Saw this posted on Slashdot today.
http://www.glassner.com/andrew/cg/research/cubism/cubism.htm
The actual CG implementation looks pretty sucky IMO - but I really like the sketches of the monorail and the elevated tube walkway. Interesting idea.
Saw this posted on Slashdot today.
http://www.glassner.com/andrew/cg/research/cubism/cubism.htm
The actual CG implementation looks pretty sucky IMO - but I really like the sketches of the monorail and the elevated tube walkway. Interesting idea.
Agreed…the CG version is pretty ugly. However, the concepts he illustrates on his site seem to be pretty awesome. If you look at the rest of his work he’s come up with things that are far more interesting (and practical) than this cubism business IMO.
Yeah, the glow-in-the-dark stuff he has seems pretty neat to me. Can you sort of do that in Blender with Radiosity? I haven’t really messed with that yet.
i have a siggraph paper somewhere about “pre-rendered multi-perspective panoramas”. ie, using a 3d scene with a moving camera to render a complex backplate for traditional 2D animation, like the first sketch shown on that page.
very interesting stuff, and i think entirely doable in blender, if somebody inclination.
later
BEAT
The sketches are better then the renders. Why not try to make a scene in blender. Then set the camera like you want to render the scene, then rotate it 180 degrees, so it will turn it’s back to the scene. When done, add a sphere in front of the camera, delete 1 half of the sphere, so the camera looks into the sphere. Then go to Yafray, and now set reflection to the sphere. the sphere will reflect the scene you made, and the camera renders the reflection which is in the half sphere. Now you’ve got a great image I think. I’ll hope you understand what I mean, I can make a drawing of it, if you don’t understand? So the sphere fuctions like a mirror does.
personally I liked the lightning / thunder tool most, not sure why!
i liked the idea of doing the process backwards and generating lightning which would produce a given thunder… I’d love to try creating lightning from recorded thunder and seeing how close to the original it managed to get!
I don’t think that the CG image is meant to be an end-all. He is pioneering the technique, and first attempts always suck. I’m sure that image quality (and felaxability of the tools) will improve over time… if it ever catches on.
It is a pretty nifty idea, but I’m wondering if it might not make sense to simply cut together multiple camera images side-by-side. You don’t need to have the warping in between (in fact, I would argue that having the warped transitions between them actually make the images more confusing, and less effective at communicating something to the audience).
But still, I’m sure it has useful artistic application.

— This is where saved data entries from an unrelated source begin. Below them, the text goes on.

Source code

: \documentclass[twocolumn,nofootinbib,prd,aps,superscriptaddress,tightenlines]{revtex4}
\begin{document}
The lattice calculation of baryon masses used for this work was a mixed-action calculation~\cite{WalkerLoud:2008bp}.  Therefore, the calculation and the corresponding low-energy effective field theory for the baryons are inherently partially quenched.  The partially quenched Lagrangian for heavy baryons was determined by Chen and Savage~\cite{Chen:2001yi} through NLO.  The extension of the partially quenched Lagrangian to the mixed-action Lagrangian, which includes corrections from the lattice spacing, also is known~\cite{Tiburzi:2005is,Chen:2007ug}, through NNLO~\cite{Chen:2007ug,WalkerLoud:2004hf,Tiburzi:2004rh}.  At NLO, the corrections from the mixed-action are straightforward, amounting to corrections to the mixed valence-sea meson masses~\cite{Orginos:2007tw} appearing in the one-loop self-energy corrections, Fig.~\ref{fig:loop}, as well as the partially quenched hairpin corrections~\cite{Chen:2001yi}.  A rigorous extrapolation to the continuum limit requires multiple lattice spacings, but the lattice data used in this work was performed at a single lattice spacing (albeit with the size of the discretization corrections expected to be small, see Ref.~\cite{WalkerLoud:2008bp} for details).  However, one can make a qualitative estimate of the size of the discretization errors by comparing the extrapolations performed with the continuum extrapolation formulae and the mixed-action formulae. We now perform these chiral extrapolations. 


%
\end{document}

i was thinking about this: it might make interesting transitions between traditional scenes. Instead of panning the camera from one scene to another, you could slowly zoom out from one normal scene to the warped view, then back in to the second scene…
Not sure about having whole scenes in the warped view though…
Did anyone pick up on the exact method he used? It seemed as though he switched out the simple plane of the camera with a curved surface. Is anyone out there familiar enough with the guts of Blender to know how hard that would be to achieve? Is it “simply” a matter of changing the two planes that make the camera into two curved, malleable surfaces? Anyone wanna hack that in the tuhopuu?
The basic idea is that the camera could be stretched and distorted. I suppose the most general way to look at it would be to change the view-point to an arbitrary curved surface (with UV surface-coordinates corresponding–with transformation–to XY image-coordinates) and the projection plane would be changed to an arbitrary curved surface as well (again, with UV coordinates corresponding to XY coodinates).
For raytracing, that is simple to render: when casting the ray for a given point on the image, simply cast the ray through the corresponding points on the two curved surfaces.
Blender’s renderer is scan-line based, and thus to render things as a single image, the projection transformation has to be linear (i.e. straight lines stay straight).
Thus, it could potentially be done (in a limited way) by rendering the image in seperate pieces (like with panorama), but if the distortions are severe, you might end up having to render very, very small image pieces to get good results (which would be very slow to render).